Renal dysplasia is a congenital kidney disease that results abnormal differentiation of cells of the developing kidney. Dysplastic kidneys are smaller than normal kidneys and contain cysts and abnormal renal tissues. This causes impairment of the renal functions, which may require medical intervention.

Development of the Genital System

The male and female genital system develop from the same primordial structures which are difficult to differentiate, and according, the early stages in the development of the male and female genital systems are referred to as the indifferent stages, where it is impossible differentiate between a male embryo and a female embryo on the basis of the appearance of the developing genital structures. Depending on the type of sex chromosomes, the primordial genital structures develop into either male genital organs or female genital organs. In both males and females, the genital system develops from primordial gonads and two sets of tubular structures known as the Wolffian ducts (mesonephric ducts) and the Mullerian ducts (paramesonephric ducts).

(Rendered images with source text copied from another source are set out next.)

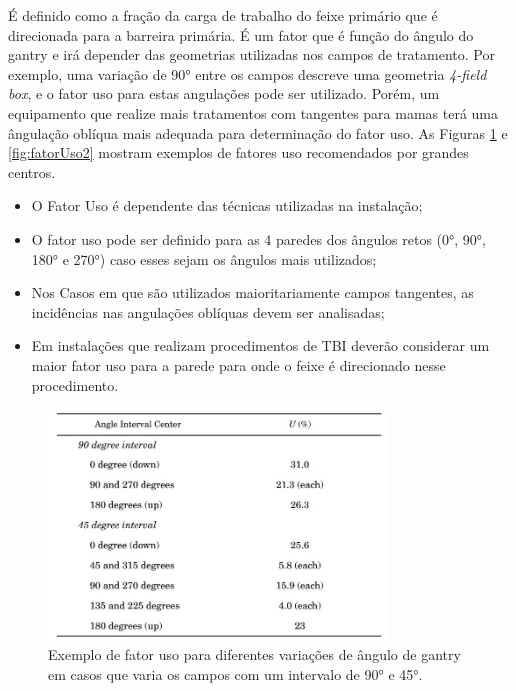 \documentclass[11pt,a4paper]{article}
\newcounter{exemplo}
\begin{document}
            É definido como a fração da carga de trabalho do feixe primário que é direcionada para a barreira primária. É um fator que é função do ângulo do gantry e irá depender das geometrias utilizadas nos campos de tratamento. Por exemplo, uma variação de \ang{90} entre os campos descreve uma geometria \textit{4-field box}, e o fator uso para estas angulações pode ser utilizado. Porém, um equipamento que realize mais tratamentos com tangentes para mamas terá uma ângulação oblíqua mais adequada para determinação do fator uso. As Figuras \ref{fig:fatorUso} e \ref{fig:fatorUso2} mostram exemplos de fatores uso recomendados por grandes centros.

            \begin{itemize}
                \item O Fator Uso é dependente das técnicas utilizadas na instalação;
                \item O fator uso pode ser definido para as 4 paredes dos ângulos retos (0°, 90°, 180° e 270°) caso esses sejam os ângulos mais utilizados;
                \item Nos Casos em que são utilizados maioritariamente campos tangentes, as incidências nas angulações oblíquas devem ser analisadas;
                \item Em instalações que realizam procedimentos de TBI deverão considerar um maior fator uso para a parede para onde o feixe é direcionado nesse procedimento.
            \end{itemize}

            \begin{figure}[h]
                \centering
                \includegraphics[width=0.8\textwidth]{Imagens/fatorUso.JPG}
                \caption{Exemplo de fator uso para diferentes variações de ângulo de gantry em casos que varia os campos com um intervalo de \ang{90} e \ang{45}.}
                \label{fig:fatorUso}
            \end{figure}
\end{document}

Development of the Male Genital System

The first indication for the embryonic development of the gonads is the formation of the gonadal ridge, which has identical features in both male and female embryos. There is a pair of ridges, one on either side of the body. The ridges differentiate into testes in male embryos influenced by the SRY (sex-determining region on Y) gene of the Y chromosome; in female embryos, in absence of the Y chromosomes and its SRY gene, the gonadial ridges differentiate into ovaries. It is to be recalled that genetic sex determination takes place at the time fertilization depending on whether the fertilizing sperm bears an X or a Y sex chromosome. It is the Y chromosome that determines the differentiation pathway of the gonadial ridge. In the early stages of the embryonic development, it is not possible to tell whether the gonadial ridge is developing into a testis or into an ovary; the developing gonad at this stage is referred to as the indifferent gonad.  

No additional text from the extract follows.